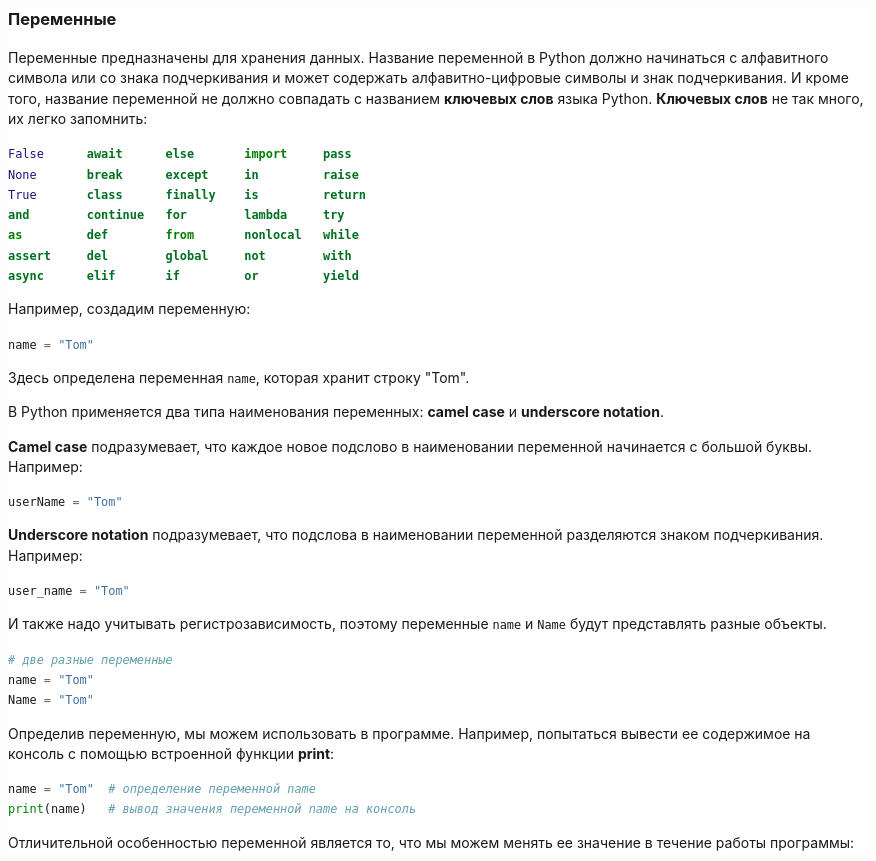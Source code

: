 ### Переменные

Переменные предназначены для хранения данных. Название переменной в Python должно начинаться с алфавитного символа или со знака подчеркивания и может содержать алфавитно-цифровые символы и знак подчеркивания. И кроме того, название переменной не должно совпадать с названием **ключевых слов** языка Python. **Ключевых слов** не так много, их легко запомнить:

```python
False      await      else       import     pass
None       break      except     in         raise
True       class      finally    is         return
and        continue   for        lambda     try
as         def        from       nonlocal   while
assert     del        global     not        with
async      elif       if         or         yield
```

Например, создадим переменную:

```python
name = "Tom"
```

Здесь определена переменная `name`, которая хранит строку "Tom".

В Python применяется два типа наименования переменных: **camel case** и **underscore notation**.

**Camel case** подразумевает, что каждое новое подслово в наименовании переменной начинается с большой буквы. Например:

```python
userName = "Tom"
```

**Underscore notation** подразумевает, что подслова в наименовании переменной разделяются знаком подчеркивания. Например:

```python
user_name = "Tom"
```

И также надо учитывать регистрозависимость, поэтому переменные `name` и `Name` будут представлять разные объекты.

```python
# две разные переменные
name = "Tom"
Name = "Tom"
```

Определив переменную, мы можем использовать в программе. Например, попытаться вывести ее содержимое на консоль с помощью встроенной функции **print**:

```python
name = "Tom"  # определение переменной name
print(name)   # вывод значения переменной name на консоль
```

Отличительной особенностью переменной является то, что мы можем менять ее значение в течение работы программы:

━━━━━━━━━━━━━━━━

_Aim of the exercise_
Would you please output the listing above exactly, leaving out the pictures?

_Reply_
Source code

: ### Переменные

Переменные предназначены для хранения данных. Название переменной в Python должно начинаться с алфавитного символа или со знака подчеркивания и может содержать алфавитно-цифровые символы и знак подчеркивания. И кроме того, название переменной не должно совпадать с названием **ключевых слов** языка Python. **Ключевых слов** не так много, их легко запомнить:

```python
False      await      else       import     pass
None       break      except     in         raise
True       class      finally    is         return
and        continue   for        lambda     try
as         def        from       nonlocal   while
assert     del        global     not        with
async      elif       if         or         yield
```

Например, создадим переменную:

```python
name = "Tom"
```

Здесь определена переменная `name`, которая хранит строку "Tom".

В Python применяется два типа наименования переменных: **camel case** и **underscore notation**.

**Camel case** подразумевает, что каждое новое подслово в наименовании переменной начинается с большой буквы. Например:

```python
userName = "Tom"
```

**Underscore notation** подразумевает, что подслова в наименовании переменной разделяются знаком подчеркивания. Например:

```python
user_name = "Tom"
```

И также надо учитывать регистрозависимость, поэтому переменные `name` и `Name` будут представлять разные объекты.

```python
# две разные переменные
name = "Tom"
Name = "Tom"
```

Определив переменную, мы можем использовать в программе. Например, попытаться вывести ее содержимое на консоль с помощью встроенной функции **print**:

```python
name = "Tom"  # определение переменной name
print(name)   # вывод значения переменной name на консоль
```

Отличительной особенностью переменной является то, что мы можем менять ее значение в течение работы программы:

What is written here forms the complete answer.